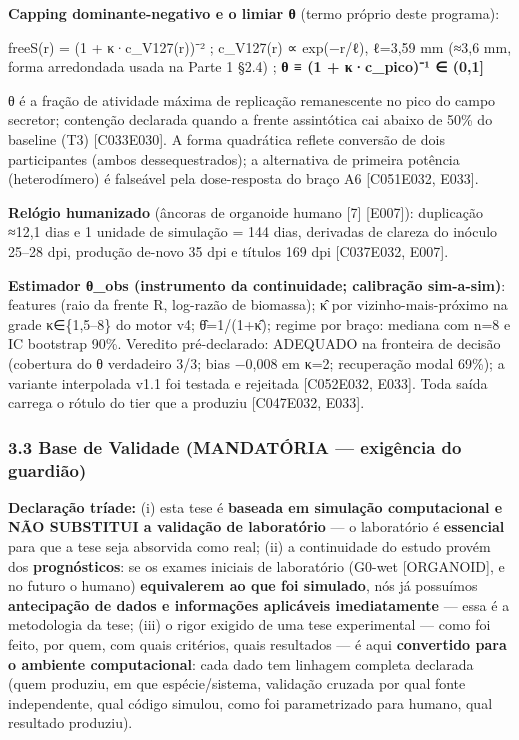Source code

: \documentclass[
  10pt,
]{article}
\begin{document}
\textbf{Capping dominante-negativo e o limiar θ} (termo próprio deste
programa):

freeS(r) = (1 + κ·c\_V127(r))⁻² ; c\_V127(r) ∝ exp(−r/ℓ), ℓ=3,59 mm
(≈3,6 mm, forma arredondada usada na Parte 1 §2.4) ; \textbf{θ ≡ (1 +
κ·c\_pico)⁻¹ ∈ (0,1{]}}

θ é a fração de atividade máxima de replicação remanescente no pico do
campo secretor; contenção declarada quando a frente assintótica cai
abaixo de 50\% do baseline (T3) {[}C033\textbar E030{]}. A forma
quadrática reflete conversão de dois participantes (ambos
dessequestrados); a alternativa de primeira potência (heterodímero) é
falseável pela dose-resposta do braço A6 {[}C051\textbar E032, E033{]}.

\textbf{Relógio humanizado} (âncoras de organoide humano {[}7{]}
{[}E007{]}): duplicação ≈12,1 dias e 1 unidade de simulação = 144 dias,
derivadas de clareza do inóculo 25--28 dpi, produção de-novo 35 dpi e
títulos 169 dpi {[}C037\textbar E032, E007{]}.

\textbf{Estimador θ\_obs (instrumento da continuidade; calibração
sim-a-sim)}: features (raio da frente R, log-razão de biomassa); κ̂ por
vizinho-mais-próximo na grade κ∈\{1,5--8\} do motor v4; θ̂=1/(1+κ̂);
regime por braço: mediana com n=8 e IC bootstrap 90\%. Veredito
pré-declarado: ADEQUADO na fronteira de decisão (cobertura do θ
verdadeiro 3/3; bias −0,008 em κ=2; recuperação modal 69\%); a variante
interpolada v1.1 foi testada e rejeitada {[}C052\textbar E032, E033{]}.
Toda saída carrega o rótulo do tier que a produziu {[}C047\textbar E032,
E033{]}.

\hypertarget{base-de-validade-mandatuxf3ria-exiguxeancia-do-guardiuxe3o}{%
\subsubsection{3.3 Base de Validade (MANDATÓRIA --- exigência do
guardião)}\label{base-de-validade-mandatuxf3ria-exiguxeancia-do-guardiuxe3o}}

\textbf{Declaração tríade:} (i) esta tese é \textbf{baseada em simulação
computacional e NÃO SUBSTITUI a validação de laboratório} --- o
laboratório é \textbf{essencial} para que a tese seja absorvida como
real; (ii) a continuidade do estudo provém dos \textbf{prognósticos}: se
os exames iniciais de laboratório (G0-wet {[}ORGANOID{]}, e no futuro o
humano) \textbf{equivalerem ao que foi simulado}, nós já possuímos
\textbf{antecipação de dados e informações aplicáveis imediatamente} ---
essa é a metodologia da tese; (iii) o rigor exigido de uma tese
experimental --- como foi feito, por quem, com quais critérios, quais
resultados --- é aqui \textbf{convertido para o ambiente computacional}:
cada dado tem linhagem completa declarada (quem produziu, em que
espécie/sistema, validação cruzada por qual fonte independente, qual
código simulou, como foi parametrizado para humano, qual resultado
produziu).
\end{document}
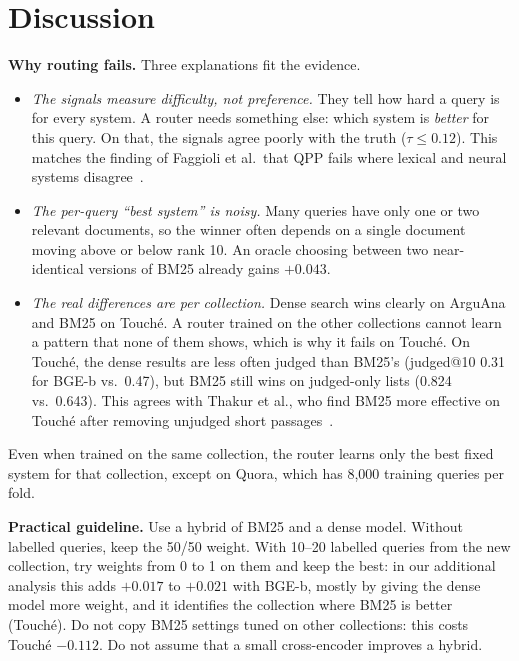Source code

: \documentclass[conference]{IEEEtran}
\begin{document}
\section{Discussion}
\label{sec:discussion}
\textbf{Why routing fails.} Three explanations fit the evidence.
\begin{itemize}
\item \emph{The signals measure difficulty, not preference.} They tell how hard a query is for every system. A router needs something else: which system is \emph{better} for this query. On that, the signals agree poorly with the truth ($\tau\leq0.12$). This matches the finding of Faggioli et al.\ that QPP fails where lexical and neural systems disagree~\cite{faggioli2023qpp}.
\item \emph{The per-query ``best system'' is noisy.} Many queries have only one or two relevant documents, so the winner often depends on a single document moving above or below rank 10. An oracle choosing between two near-identical versions of BM25 already gains $+0.043$.
\item \emph{The real differences are per collection.} Dense search wins clearly on ArguAna and BM25 on Touch\'e. A router trained on the other collections cannot learn a pattern that none of them shows, which is why it fails on Touch\'e. On Touch\'e, the dense results are less often judged than BM25's (judged@10 0.31 for BGE-b vs.\ 0.47), but BM25 still wins on judged-only lists (0.824 vs.\ 0.643). This agrees with Thakur et al., who find BM25 more effective on Touch\'e after removing unjudged short passages~\cite{thakur2024touche}.
\end{itemize}
Even when trained on the same collection, the router learns only the best fixed system for that collection, except on Quora, which has 8,000 training queries per fold.

\textbf{Practical guideline.} Use a hybrid of BM25 and a dense model. Without labelled queries, keep the 50/50 weight. With 10--20 labelled queries from the new collection, try weights from 0 to 1 on them and keep the best: in our additional analysis this adds $+0.017$ to $+0.021$ with BGE-b, mostly by giving the dense model more weight, and it identifies the collection where BM25 is better (Touch\'e). Do not copy BM25 settings tuned on other collections: this costs Touch\'e $-0.112$. Do not assume that a small cross-encoder improves a hybrid.
\end{document}
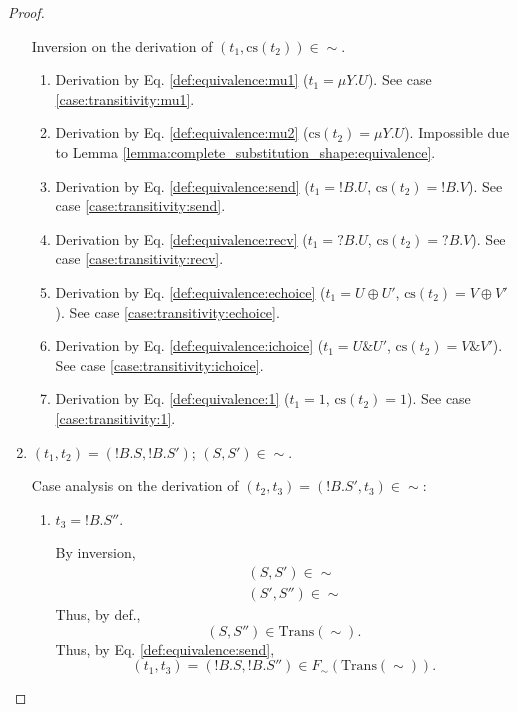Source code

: \documentclass{llncs}
\newcommand*{\Trans}{\mathrm{Trans}}
\newcommand*{\cs}{\mathrm{cs}}
\newcommand*{\sequiv}{\sim}
\newcommand*{\send}{\mathord{!}}
\newcommand*{\recv}{\mathord{?}}
\newcommand*{\echoice}{\oplus}
\newcommand*{\ichoice}{\mathop{\&}}
\renewcommand*{\|}{\;|\;}
\begin{document}
\begin{proof}
\begin{enumerate}
      Inversion on the derivation of $(t_1, \cs(t_2)) \in \sequiv$.
      \begin{enumerate}
        \item Derivation by Eq. \ref{def:equivalence:mu1}
          ($t_1 = \mu Y.U$).
          See case \ref{case:transitivity:mu1}.
        \item Derivation by Eq. \ref{def:equivalence:mu2}
          ($\cs(t_2) = \mu Y.U$).
          Impossible due to Lemma \ref{lemma:complete_substitution_shape:equivalence}.
        \item Derivation by Eq. \ref{def:equivalence:send}
          ($t_1 = \send B.U$, $\cs(t_2) = \send B.V$).
          See case \ref{case:transitivity:send}.
        \item Derivation by Eq. \ref{def:equivalence:recv}
          ($t_1 = \recv B.U$, $\cs(t_2) = \recv B.V$).
          See case \ref{case:transitivity:recv}.
        \item Derivation by Eq. \ref{def:equivalence:echoice}
          ($t_1 = U \echoice U'$, $\cs(t_2) = V \echoice V'$).
          See case \ref{case:transitivity:echoice}.
        \item Derivation by Eq. \ref{def:equivalence:ichoice}
          ($t_1 = U \ichoice U'$, $\cs(t_2) = V \ichoice V'$).
          See case \ref{case:transitivity:ichoice}.
        \item Derivation by Eq. \ref{def:equivalence:1}
          ($t_1 = 1$, $\cs(t_2) = 1$).
          See case \ref{case:transitivity:1}.
      \end{enumerate}

    \item
      \label{case:transitivity:send}
      $(t_1, t_2) = (\send B.S, \send B.S')$; $(S, S') \in \sequiv$.

      Case analysis on the derivation of
      $(t_2, t_3) = (\send B.S', t_3) \in \sequiv$:
      \begin{enumerate}
        \item $t_3 = \send B.S''$.

          By inversion,
          \begin{eqnarray*}
            && (S, S') \in \sequiv \\
            && (S', S'') \in \sequiv
          \end{eqnarray*}
          Thus, by def.,
          \begin{equation*}
            (S, S'') \in \Trans(\sequiv).
          \end{equation*}
          Thus, by Eq. \ref{def:equivalence:send},
          \begin{equation*}
            (t_1, t_3) = (\send B.S, \send B.S'') \in F_\sequiv(\Trans(\sequiv)).
          \end{equation*}


\end{enumerate}
\end{enumerate}
\end{proof}
\end{document}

**WHAT THIS TASK INVOLVES:** Please repeat the data above exactly as it appears, pictures excluded.

**THE ANSWER:**
Source code

: \documentclass[
  10pt,
]{article}
\begin{document}
\textbf{Capping dominante-negativo e o limiar θ} (termo próprio deste
programa):

freeS(r) = (1 + κ·c\_V127(r))⁻² ; c\_V127(r) ∝ exp(−r/ℓ), ℓ=3,59 mm
(≈3,6 mm, forma arredondada usada na Parte 1 §2.4) ; \textbf{θ ≡ (1 +
κ·c\_pico)⁻¹ ∈ (0,1{]}}

θ é a fração de atividade máxima de replicação remanescente no pico do
campo secretor; contenção declarada quando a frente assintótica cai
abaixo de 50\% do baseline (T3) {[}C033\textbar E030{]}. A forma
quadrática reflete conversão de dois participantes (ambos
dessequestrados); a alternativa de primeira potência (heterodímero) é
falseável pela dose-resposta do braço A6 {[}C051\textbar E032, E033{]}.

\textbf{Relógio humanizado} (âncoras de organoide humano {[}7{]}
{[}E007{]}): duplicação ≈12,1 dias e 1 unidade de simulação = 144 dias,
derivadas de clareza do inóculo 25--28 dpi, produção de-novo 35 dpi e
títulos 169 dpi {[}C037\textbar E032, E007{]}.

\textbf{Estimador θ\_obs (instrumento da continuidade; calibração
sim-a-sim)}: features (raio da frente R, log-razão de biomassa); κ̂ por
vizinho-mais-próximo na grade κ∈\{1,5--8\} do motor v4; θ̂=1/(1+κ̂);
regime por braço: mediana com n=8 e IC bootstrap 90\%. Veredito
pré-declarado: ADEQUADO na fronteira de decisão (cobertura do θ
verdadeiro 3/3; bias −0,008 em κ=2; recuperação modal 69\%); a variante
interpolada v1.1 foi testada e rejeitada {[}C052\textbar E032, E033{]}.
Toda saída carrega o rótulo do tier que a produziu {[}C047\textbar E032,
E033{]}.

\hypertarget{base-de-validade-mandatuxf3ria-exiguxeancia-do-guardiuxe3o}{%
\subsubsection{3.3 Base de Validade (MANDATÓRIA --- exigência do
guardião)}\label{base-de-validade-mandatuxf3ria-exiguxeancia-do-guardiuxe3o}}

\textbf{Declaração tríade:} (i) esta tese é \textbf{baseada em simulação
computacional e NÃO SUBSTITUI a validação de laboratório} --- o
laboratório é \textbf{essencial} para que a tese seja absorvida como
real; (ii) a continuidade do estudo provém dos \textbf{prognósticos}: se
os exames iniciais de laboratório (G0-wet {[}ORGANOID{]}, e no futuro o
humano) \textbf{equivalerem ao que foi simulado}, nós já possuímos
\textbf{antecipação de dados e informações aplicáveis imediatamente} ---
essa é a metodologia da tese; (iii) o rigor exigido de uma tese
experimental --- como foi feito, por quem, com quais critérios, quais
resultados --- é aqui \textbf{convertido para o ambiente computacional}:
cada dado tem linhagem completa declarada (quem produziu, em que
espécie/sistema, validação cruzada por qual fonte independente, qual
código simulou, como foi parametrizado para humano, qual resultado
produziu).
\end{document}
Source code

: \documentclass[conference]{IEEEtran}
\begin{document}
\section{Discussion}
\label{sec:discussion}
\textbf{Why routing fails.} Three explanations fit the evidence.
\begin{itemize}
\item \emph{The signals measure difficulty, not preference.} They tell how hard a query is for every system. A router needs something else: which system is \emph{better} for this query. On that, the signals agree poorly with the truth ($\tau\leq0.12$). This matches the finding of Faggioli et al.\ that QPP fails where lexical and neural systems disagree~\cite{faggioli2023qpp}.
\item \emph{The per-query ``best system'' is noisy.} Many queries have only one or two relevant documents, so the winner often depends on a single document moving above or below rank 10. An oracle choosing between two near-identical versions of BM25 already gains $+0.043$.
\item \emph{The real differences are per collection.} Dense search wins clearly on ArguAna and BM25 on Touch\'e. A router trained on the other collections cannot learn a pattern that none of them shows, which is why it fails on Touch\'e. On Touch\'e, the dense results are less often judged than BM25's (judged@10 0.31 for BGE-b vs.\ 0.47), but BM25 still wins on judged-only lists (0.824 vs.\ 0.643). This agrees with Thakur et al., who find BM25 more effective on Touch\'e after removing unjudged short passages~\cite{thakur2024touche}.
\end{itemize}
Even when trained on the same collection, the router learns only the best fixed system for that collection, except on Quora, which has 8,000 training queries per fold.

\textbf{Practical guideline.} Use a hybrid of BM25 and a dense model. Without labelled queries, keep the 50/50 weight. With 10--20 labelled queries from the new collection, try weights from 0 to 1 on them and keep the best: in our additional analysis this adds $+0.017$ to $+0.021$ with BGE-b, mostly by giving the dense model more weight, and it identifies the collection where BM25 is better (Touch\'e). Do not copy BM25 settings tuned on other collections: this costs Touch\'e $-0.112$. Do not assume that a small cross-encoder improves a hybrid.
\end{document}
Source code

: \documentclass{llncs}
\newcommand*{\Trans}{\mathrm{Trans}}
\newcommand*{\cs}{\mathrm{cs}}
\newcommand*{\sequiv}{\sim}
\newcommand*{\send}{\mathord{!}}
\newcommand*{\recv}{\mathord{?}}
\newcommand*{\echoice}{\oplus}
\newcommand*{\ichoice}{\mathop{\&}}
\renewcommand*{\|}{\;|\;}
\begin{document}
\begin{proof}
\begin{enumerate}
      Inversion on the derivation of $(t_1, \cs(t_2)) \in \sequiv$.
      \begin{enumerate}
        \item Derivation by Eq. \ref{def:equivalence:mu1}
          ($t_1 = \mu Y.U$).
          See case \ref{case:transitivity:mu1}.
        \item Derivation by Eq. \ref{def:equivalence:mu2}
          ($\cs(t_2) = \mu Y.U$).
          Impossible due to Lemma \ref{lemma:complete_substitution_shape:equivalence}.
        \item Derivation by Eq. \ref{def:equivalence:send}
          ($t_1 = \send B.U$, $\cs(t_2) = \send B.V$).
          See case \ref{case:transitivity:send}.
        \item Derivation by Eq. \ref{def:equivalence:recv}
          ($t_1 = \recv B.U$, $\cs(t_2) = \recv B.V$).
          See case \ref{case:transitivity:recv}.
        \item Derivation by Eq. \ref{def:equivalence:echoice}
          ($t_1 = U \echoice U'$, $\cs(t_2) = V \echoice V'$).
          See case \ref{case:transitivity:echoice}.
        \item Derivation by Eq. \ref{def:equivalence:ichoice}
          ($t_1 = U \ichoice U'$, $\cs(t_2) = V \ichoice V'$).
          See case \ref{case:transitivity:ichoice}.
        \item Derivation by Eq. \ref{def:equivalence:1}
          ($t_1 = 1$, $\cs(t_2) = 1$).
          See case \ref{case:transitivity:1}.
      \end{enumerate}

    \item
      \label{case:transitivity:send}
      $(t_1, t_2) = (\send B.S, \send B.S')$; $(S, S') \in \sequiv$.

      Case analysis on the derivation of
      $(t_2, t_3) = (\send B.S', t_3) \in \sequiv$:
      \begin{enumerate}
        \item $t_3 = \send B.S''$.

          By inversion,
          \begin{eqnarray*}
            && (S, S') \in \sequiv \\
            && (S', S'') \in \sequiv
          \end{eqnarray*}
          Thus, by def.,
          \begin{equation*}
            (S, S'') \in \Trans(\sequiv).
          \end{equation*}
          Thus, by Eq. \ref{def:equivalence:send},
          \begin{equation*}
            (t_1, t_3) = (\send B.S, \send B.S'') \in F_\sequiv(\Trans(\sequiv)).
          \end{equation*}


\end{enumerate}
\end{enumerate}
\end{proof}
\end{document}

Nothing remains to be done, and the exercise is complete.